(Stored records)
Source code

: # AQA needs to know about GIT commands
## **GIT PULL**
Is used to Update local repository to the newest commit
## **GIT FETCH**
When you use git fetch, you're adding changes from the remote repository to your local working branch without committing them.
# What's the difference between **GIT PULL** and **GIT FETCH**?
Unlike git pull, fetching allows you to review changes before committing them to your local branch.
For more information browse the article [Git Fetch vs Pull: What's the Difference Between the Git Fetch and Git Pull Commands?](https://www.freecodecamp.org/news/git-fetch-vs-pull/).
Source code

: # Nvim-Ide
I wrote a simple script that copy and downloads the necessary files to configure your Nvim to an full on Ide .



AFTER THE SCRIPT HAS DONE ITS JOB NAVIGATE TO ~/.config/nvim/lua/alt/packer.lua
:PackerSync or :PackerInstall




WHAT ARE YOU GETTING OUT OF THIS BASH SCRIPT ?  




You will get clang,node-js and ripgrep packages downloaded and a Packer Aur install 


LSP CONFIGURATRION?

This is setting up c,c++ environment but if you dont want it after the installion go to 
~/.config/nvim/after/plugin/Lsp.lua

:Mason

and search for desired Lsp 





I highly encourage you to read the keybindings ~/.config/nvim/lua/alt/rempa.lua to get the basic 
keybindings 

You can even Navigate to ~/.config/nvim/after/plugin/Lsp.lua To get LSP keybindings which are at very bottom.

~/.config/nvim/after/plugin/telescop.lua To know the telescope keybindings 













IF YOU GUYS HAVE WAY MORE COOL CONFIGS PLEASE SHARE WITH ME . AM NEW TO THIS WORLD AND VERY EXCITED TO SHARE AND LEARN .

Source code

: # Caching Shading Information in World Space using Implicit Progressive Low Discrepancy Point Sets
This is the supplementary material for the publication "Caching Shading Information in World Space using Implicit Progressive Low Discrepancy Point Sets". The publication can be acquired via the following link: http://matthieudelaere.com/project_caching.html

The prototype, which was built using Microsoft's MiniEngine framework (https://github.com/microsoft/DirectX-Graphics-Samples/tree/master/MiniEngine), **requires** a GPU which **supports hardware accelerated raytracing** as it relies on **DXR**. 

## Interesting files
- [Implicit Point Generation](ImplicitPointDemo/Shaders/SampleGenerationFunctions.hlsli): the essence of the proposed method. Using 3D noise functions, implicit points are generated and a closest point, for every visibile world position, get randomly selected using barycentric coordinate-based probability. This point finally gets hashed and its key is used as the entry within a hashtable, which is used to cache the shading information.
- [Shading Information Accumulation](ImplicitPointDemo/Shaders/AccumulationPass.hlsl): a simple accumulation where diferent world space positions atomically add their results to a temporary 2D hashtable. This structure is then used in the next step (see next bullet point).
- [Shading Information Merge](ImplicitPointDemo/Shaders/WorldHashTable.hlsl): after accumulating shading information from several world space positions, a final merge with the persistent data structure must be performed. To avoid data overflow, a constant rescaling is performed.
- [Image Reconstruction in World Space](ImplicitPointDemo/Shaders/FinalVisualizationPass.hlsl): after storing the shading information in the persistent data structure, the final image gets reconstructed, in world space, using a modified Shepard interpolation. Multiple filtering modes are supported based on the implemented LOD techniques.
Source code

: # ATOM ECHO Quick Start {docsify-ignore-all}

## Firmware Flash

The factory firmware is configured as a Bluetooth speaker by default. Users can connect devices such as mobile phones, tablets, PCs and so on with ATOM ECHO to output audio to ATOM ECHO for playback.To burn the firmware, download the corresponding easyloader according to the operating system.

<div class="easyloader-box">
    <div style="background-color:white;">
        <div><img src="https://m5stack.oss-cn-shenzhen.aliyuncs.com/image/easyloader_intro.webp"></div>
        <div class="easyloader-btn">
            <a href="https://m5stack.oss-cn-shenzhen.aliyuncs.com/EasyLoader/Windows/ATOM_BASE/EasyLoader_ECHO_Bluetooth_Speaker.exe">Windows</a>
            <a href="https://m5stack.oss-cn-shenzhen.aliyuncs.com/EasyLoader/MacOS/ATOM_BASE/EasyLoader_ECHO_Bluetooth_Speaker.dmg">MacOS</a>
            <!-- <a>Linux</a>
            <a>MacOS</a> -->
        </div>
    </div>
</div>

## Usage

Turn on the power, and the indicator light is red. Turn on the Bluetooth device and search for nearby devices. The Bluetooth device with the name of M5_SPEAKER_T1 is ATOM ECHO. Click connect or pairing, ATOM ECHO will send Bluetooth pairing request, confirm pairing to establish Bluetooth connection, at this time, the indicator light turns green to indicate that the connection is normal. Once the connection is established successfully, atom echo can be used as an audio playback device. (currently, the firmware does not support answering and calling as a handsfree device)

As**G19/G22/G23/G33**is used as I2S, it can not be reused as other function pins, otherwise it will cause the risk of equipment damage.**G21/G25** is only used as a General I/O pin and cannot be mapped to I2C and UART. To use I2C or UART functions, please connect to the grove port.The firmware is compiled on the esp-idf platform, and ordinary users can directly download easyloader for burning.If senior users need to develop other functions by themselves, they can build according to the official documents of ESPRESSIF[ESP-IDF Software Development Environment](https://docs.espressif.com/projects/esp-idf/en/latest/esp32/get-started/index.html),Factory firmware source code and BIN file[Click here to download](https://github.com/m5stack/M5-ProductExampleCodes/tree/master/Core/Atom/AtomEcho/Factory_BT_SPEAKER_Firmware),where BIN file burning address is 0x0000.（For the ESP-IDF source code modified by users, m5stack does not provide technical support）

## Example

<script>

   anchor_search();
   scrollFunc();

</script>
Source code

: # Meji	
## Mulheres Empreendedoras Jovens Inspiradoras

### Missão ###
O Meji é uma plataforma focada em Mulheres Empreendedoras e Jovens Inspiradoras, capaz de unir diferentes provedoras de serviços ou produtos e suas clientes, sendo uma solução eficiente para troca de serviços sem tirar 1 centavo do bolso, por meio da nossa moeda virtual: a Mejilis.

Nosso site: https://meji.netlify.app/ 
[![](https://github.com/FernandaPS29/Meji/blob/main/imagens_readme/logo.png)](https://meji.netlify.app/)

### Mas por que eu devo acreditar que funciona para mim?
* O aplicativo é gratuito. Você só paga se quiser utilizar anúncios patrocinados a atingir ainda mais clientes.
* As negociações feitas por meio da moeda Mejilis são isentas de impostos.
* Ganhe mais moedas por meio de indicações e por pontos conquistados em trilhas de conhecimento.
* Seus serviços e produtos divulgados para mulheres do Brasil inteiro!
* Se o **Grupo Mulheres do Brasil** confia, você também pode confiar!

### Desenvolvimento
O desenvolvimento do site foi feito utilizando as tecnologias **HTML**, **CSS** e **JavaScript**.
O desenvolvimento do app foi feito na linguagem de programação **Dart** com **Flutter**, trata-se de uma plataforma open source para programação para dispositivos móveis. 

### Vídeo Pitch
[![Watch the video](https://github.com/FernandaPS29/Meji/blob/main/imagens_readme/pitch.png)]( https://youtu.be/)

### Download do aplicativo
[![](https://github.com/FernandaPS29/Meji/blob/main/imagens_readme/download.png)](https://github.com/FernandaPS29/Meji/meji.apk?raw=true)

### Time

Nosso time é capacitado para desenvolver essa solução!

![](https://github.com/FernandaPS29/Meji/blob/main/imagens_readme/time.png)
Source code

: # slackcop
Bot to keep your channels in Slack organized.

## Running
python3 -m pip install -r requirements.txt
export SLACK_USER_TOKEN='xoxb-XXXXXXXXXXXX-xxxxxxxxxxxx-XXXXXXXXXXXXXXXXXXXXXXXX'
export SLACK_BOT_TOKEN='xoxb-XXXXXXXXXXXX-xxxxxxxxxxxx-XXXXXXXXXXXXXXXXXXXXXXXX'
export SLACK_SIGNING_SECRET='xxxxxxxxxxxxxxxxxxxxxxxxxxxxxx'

**WHAT YOU ARE ASKED TO DO**:
The response must consist solely of the lines from the first line of the entries through the line containing "Unlike git pull, fetching", repeated exactly.

**RESPONSE**:
Source code

: # AQA needs to know about GIT commands
## **GIT PULL**
Is used to Update local repository to the newest commit
## **GIT FETCH**
When you use git fetch, you're adding changes from the remote repository to your local working branch without committing them.
# What's the difference between **GIT PULL** and **GIT FETCH**?
Unlike git pull, fetching allows you to review changes before committing them to your local branch.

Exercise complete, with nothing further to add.